O termo hebraico para cidade é ‘Ir, que é como se descreve a cidade fundada por Caim. ‘Ir significa, propriamente, “recinto murado”, que parece ser também o caso do Éden: um lugar guarnecido por muros. A Cidade dos Homens e a Cidade de Deus são, pois, apresentadas já nos capítulos iniciais de Gênesis. Mas o Paraíso foi perdido e todos aqueles que confiam no Senhor esperam pela Cidade Santa, pela Jerusalém Celestial, que é um Novo Éden, em sua plenitude máxima. A Jerusalém palestina, tal como o seu Templo, são “tipos” do que virá a ser. Como diz Barker (2017), o Santíssimo Lugar, no Templo de Salomão, era uma representação do Cosmos, da Totalidade, pois feito na perfeita proporção de um cubo (os Quatro Cantos, a Terra e o Céu), e também da Eternidade, pois coberto de ouro, representativo do perene, além de símbolo do Fogo e da Luz. A Montanha de Deus, de onde Lúcifer caiu, é descrita por Ezequiel como permeada de pedras ardentes e chamas purificadoras, que cercavam o Trono de Deus tal como o ouro ao redor da Arca da Aliança no Santíssimo. Ainda segundo Barker, o revestimento de ouro do Santo dos Santos testemunhada do Um Dia, do tempo pré-criacional onde Deus evocou pura luz, matéria-prima da qual todo o resto da Criação se desdobrou.

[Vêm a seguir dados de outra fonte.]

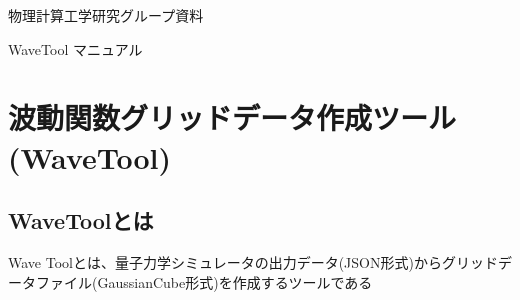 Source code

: \documentclass{jsarticle}
\begin{document}
\begin{flushright}
物理計算工学研究グループ資料
\end{flushright}

\begin{center}
\Huge{WaveTool マニュアル}
\end{center}

  \setcounter{page}{0}
  \tableofcontents
  \listoffigures
\newpage
{}


\section{波動関数グリッドデータ作成ツール(WaveTool)}
	\label{sec:wavetool}

\subsection{WaveToolとは}
Wave Toolとは、量子力学シミュレータの出力データ(JSON形式)からグリッドデータファイル(GaussianCube形式)を作成するツールである




\end{document}
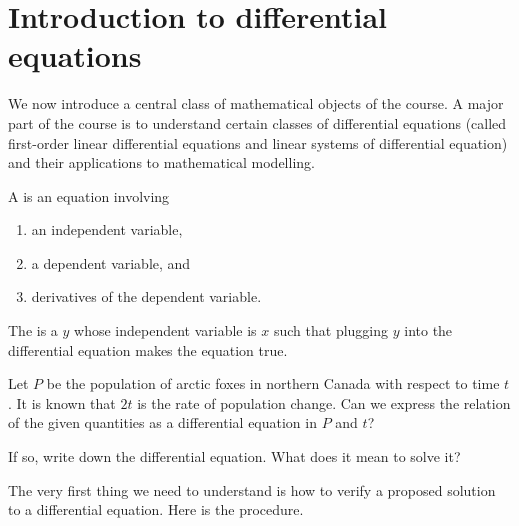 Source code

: \documentclass[../main.tex]{subfiles}
\begin{document}
 \section{Introduction to differential equations}

We now introduce a central class of mathematical objects of the course. A major part of the course is to understand certain classes of differential equations (called first-order linear differential equations and linear systems of differential equation) and their applications to mathematical modelling.

\begin{mdframed}[style=simple-compact]
  A  is an equation involving 
  \begin{enumerate}
    \item an independent variable, 
    \item a dependent variable, and
    \item derivatives of the dependent variable.
  \end{enumerate}

  The  is a  \(y\) whose independent variable is \(x\) such that plugging \(y\) into the differential equation makes the equation true.
\end{mdframed}

\begin{example}
  Let \(P\) be the population of arctic foxes in northern Canada with respect to time \(t\). It is known that \(2t\) is the rate of population change. Can we express the relation of the given quantities as a differential equation in \(P\) and \(t\)?

  If so, write down the differential equation. What does it mean to solve it?
\end{example}


The very first thing we need to understand is how to verify a proposed solution to a differential equation.  Here is the procedure.
\end{document}
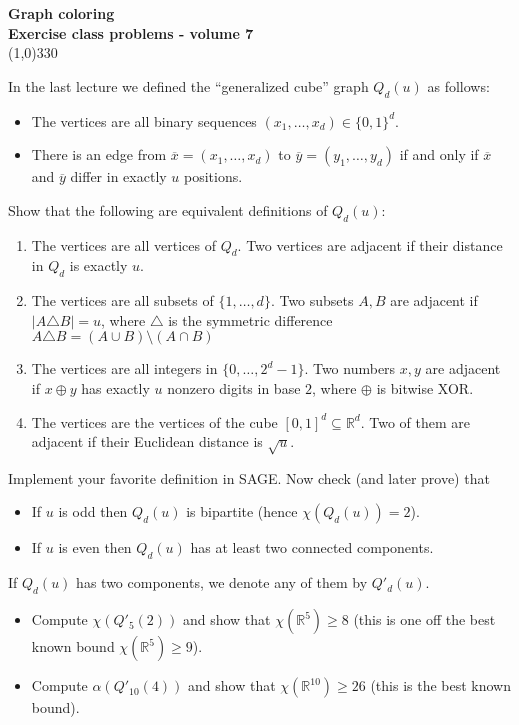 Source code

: \documentclass[a4paper]{article}
\newcommand{\RR}{\mathbb{R}}
\begin{document}
\pagestyle{empty}
\begin{center}
	{\Large\bf Graph coloring}\\
	{\large\bf Exercise class problems - volume 7}\\
	\line(1,0){330}
\end{center}

In the last lecture we defined the ``generalized cube'' graph $Q_d(u)$ as follows:
\begin{itemize}
\item The vertices are all binary sequences $(x_1,\ldots,x_d)\in\{0,1\}^d$. 
\item There is an edge from $\overline{x}=(x_1,\ldots,x_d)$ to $\overline{y}=(y_1,\ldots,y_d)$ if and only if $\overline{x}$ and $\overline{y}$ differ in exactly $u$ positions.
\end{itemize}

Show that the following are equivalent definitions of $Q_d(u)$:

\begin{enumerate}
\item The vertices are all vertices of $Q_d$. Two vertices are adjacent if their distance in $Q_d$ is exactly $u$.
\item The vertices are all subsets of $\{1,\ldots,d\}$. Two subsets $A,B$ are adjacent if $|A\triangle B|=u$, where $\triangle$ is the symmetric difference $A\triangle B=(A\cup B)\setminus (A\cap B)$
\item The vertices are all integers in $\{0,\ldots,2^d-1\}$. Two numbers $x,y$ are adjacent if $x\oplus y$ has exactly $u$ nonzero digits in base $2$, where $\oplus$ is bitwise XOR.
\item The vertices are the vertices of the cube $[0,1]^d\subseteq \RR^d$. Two of them are adjacent if their Euclidean distance is $\sqrt{u}$.
\end{enumerate}

Implement your favorite definition in SAGE. Now check (and later prove) that
\begin{itemize}
\item If $u$ is odd then $Q_d(u)$ is bipartite (hence $\chi(Q_d(u))=2$).
\item If $u$ is even then $Q_d(u)$ has at least two connected components.
\end{itemize}

If $Q_d(u)$ has two components, we denote any of them by $Q'_d(u)$.

\begin{itemize}
\item Compute $\chi(Q'_5(2))$ and show that $\chi(\RR^5)\geq 8$ (this is one off the best known bound $\chi(\RR^5)\geq 9$).
\item Compute $\alpha(Q'_{10}(4))$ and show that $\chi(\RR^{10})\geq 26$ (this is the best known bound). 
\end{itemize}
\end{document}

Observa-se que o relato de Ezequiel sobre a Queda de Lúcifer traz elementos aquáticos da cosmogonia hebraica. No capítulo 28, v. 2, é dito que o rei de Tiro (um antitipo de Lúcifer) estava se vendo como Deus, assentado no Trono Divino sobre os mares, o que é uma descrição majestática ligada ao Gênesis 1, v.2: as palavras “e o espírito de Deus se movia sobre a face das águas”, segundo o rabino Rashi, “significam que o trono Divino movia-se por ordem de Deus e por meio de alento (Rúash) exalado por Sua boca, sobre a face das águas, aparentemente para dar o alento da vida à matéria inanimada” (Torá — Comentário, 2017). Noutros termos: tal como a ideia do Fogo e da Luz de Ez 28 carregam caracteres cosmogônicos, a alusão ao Trono dos Mares lembra o Espírito de Deus, o Sopro Divino, o Trono do Criador pairando nas águas para tirar forma e vida do Oceano Primordial. Talvez seja por isso que Apocalipse 21 diz que no império da Nova Jerusalém não haverá mar — a Criação, afinal, já estará na plenitude de seu desenvolvimento, não sobrando espaço para Caos e Vazio.

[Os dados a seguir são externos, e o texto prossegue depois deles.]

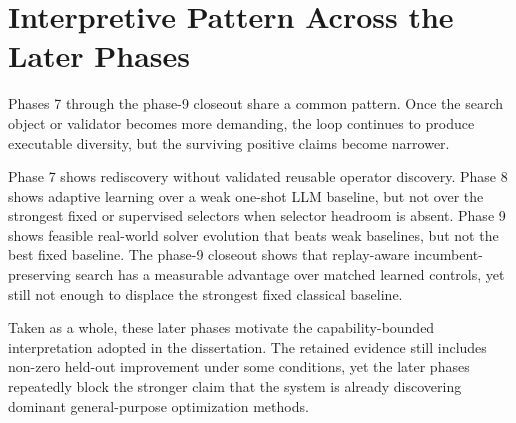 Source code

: \section{Interpretive Pattern Across the Later Phases}
\label{sec:advanced-interpretation}

Phases 7 through the phase-9 closeout share a common pattern. Once the search object or validator
becomes more demanding, the loop continues to produce executable diversity, but the surviving
positive claims become narrower.

Phase 7 shows rediscovery without validated reusable operator discovery. Phase 8 shows adaptive
learning over a weak one-shot LLM baseline, but not over the strongest fixed or supervised
selectors when selector headroom is absent. Phase 9 shows feasible real-world solver evolution
that beats weak baselines, but not the best fixed baseline. The phase-9 closeout shows that
replay-aware incumbent-preserving search has a measurable advantage over matched learned controls,
yet still not enough to displace the strongest fixed classical baseline.

Taken as a whole, these later phases motivate the capability-bounded interpretation adopted in the
dissertation. The retained evidence still includes non-zero held-out improvement under some
conditions, yet the later phases repeatedly block the stronger claim that the system is already
discovering dominant general-purpose optimization methods.
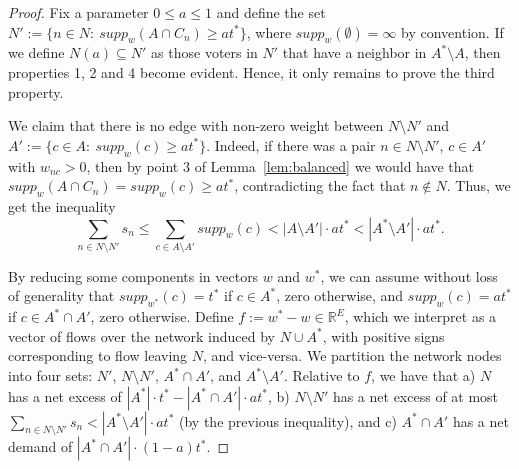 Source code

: \begin{proof}
Fix a parameter $0\leq a\leq 1$ and define the set $N':=\{n\in N: \ supp_w(A\cap C_n)\geq at^*\}$, where $supp_w(\emptyset)=\infty$ by convention. If we define $N(a)\subseteq N'$ as those voters in $N'$ that have a neighbor in $A^*\setminus A$, then properties 1, 2 and 4 become evident. Hence, it only remains to prove the third property.

We claim that there is no edge with non-zero weight between $N\setminus N'$ and $A':=\{c\in A: \ supp_w(c)\geq at^*\}$. 
Indeed, if there was a pair $n\in N\setminus N'$, $c\in A'$ with $w_{nc}>0$, then by point 3 of Lemma~\ref{lem:balanced} we would have that $supp_w(A\cap C_n)=supp_w(c)\geq at^*$, contradicting the fact that $n\not\in N$. 
Thus, we get the inequality
$$\sum_{n\in N\setminus N'} s_n \leq \sum_{c\in A\setminus A'} supp_w(c) < |A\setminus A'|\cdot at^*< |A^*\setminus A'|\cdot at^*.$$

By reducing some components in vectors $w$ and $w^*$, we can assume without loss of generality that $supp_{w^*}(c)=t^*$ if $c\in A^*$, zero otherwise, and $supp_{w}(c)=a t^*$ if $c\in A^*\cap A'$, zero otherwise. Define $f:=w^* - w\in\mathbb{R}^E$, which we interpret as a vector of flows over the network induced by $N\cup A^*$, with positive signs corresponding to flow leaving $N$, and vice-versa. We partition the network nodes into four sets: $N'$, $N\setminus N'$, $A^*\cap A'$, and $A^*\setminus A'$. Relative to $f$, we have that a) $N$ has a net excess of $|A^*|\cdot t^* - |A^*\cap A'|\cdot a t^*$, b) $N\setminus N'$ has a net excess of at most $\sum_{n\in N\setminus N'} s_n < |A^*\setminus A'|\cdot at^*$ (by the previous inequality), and c) $A^*\cap A'$ has a net demand of $|A^*\cap A'|\cdot (1-a) t^*$. 


\end{proof}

Parte da linguagem utilizada para pensar a Nova Jerusalém na Escritura grega é inspirada nas descrições helenistas das cidades, e também daquelas da Babilônia, conforme os geógrafos e os oradores gregos. Nesses textos, temos um plano tetragonal, uma rua central, um rio flanqueado por avenidas e/ou permeado de ilhotas com bosques e muitas árvores em estado natural. Contudo, conquanto nas cidades gregas havia vários templos, na Nova Jerusalém não haverá templo algum, já que ela mesma é Santa. Como já apontado, características do Éden Vegetal aparecem no Éden Mineral da Nova Jerusalém: dos dois lados do rio encontra-se a Árvore da Vida, geradora de doze de frutos, um para cada mês do ano, representando a totalidade do Tempo e reproduzindo a tradicional imagem do Jardim, com suas águas e suas árvores. Esse arranjo entre flora, águas e monumentos líticos e metálicos lembra bem o antigo ideal persa para os jardins, pensados inclusive para uso noturno, como ponto de observação das estrelas.
A Nova Jerusalém também é descrita como um cubo dourado, mas de proporções assombrosas. É o Santíssimo em escala cósmica, e nela a luz não é apenas representada pelo ouro — ela realmente emana no Trono, por isso não há necessidade do Sol. A visão de Ezequiel do Trono de Deus é bastante elucidativa nesse sentido (GRAVES, 1994): dele sai, junto de muitos raios em meio às nuvens, uma luz brilhante — em hebraico, Chashmal. Vertido para o grego, “brilhante” é Electrum, e tanto Chashmal quanto Electrum fazem referência ao âmbar, uma liga metálica cuja fricção produz eletricidade. Elector, ligado a Electrum, é um dos nomes do Sol, donde a emanação de uma ofuscante luz dourada do Trono. Segundo a tradição rabínica, o Chashmal é um tipo de substância divina que enche o Trono de Deus, situado no Sétimo Céu, Aravot, de resplendor. O próprio Trono, na Nova Jerusalém, é Elector, o Sol. No centro da Nova Jerusalém há, pois, o Trono, como o Sol no centro do nosso sistema planetário.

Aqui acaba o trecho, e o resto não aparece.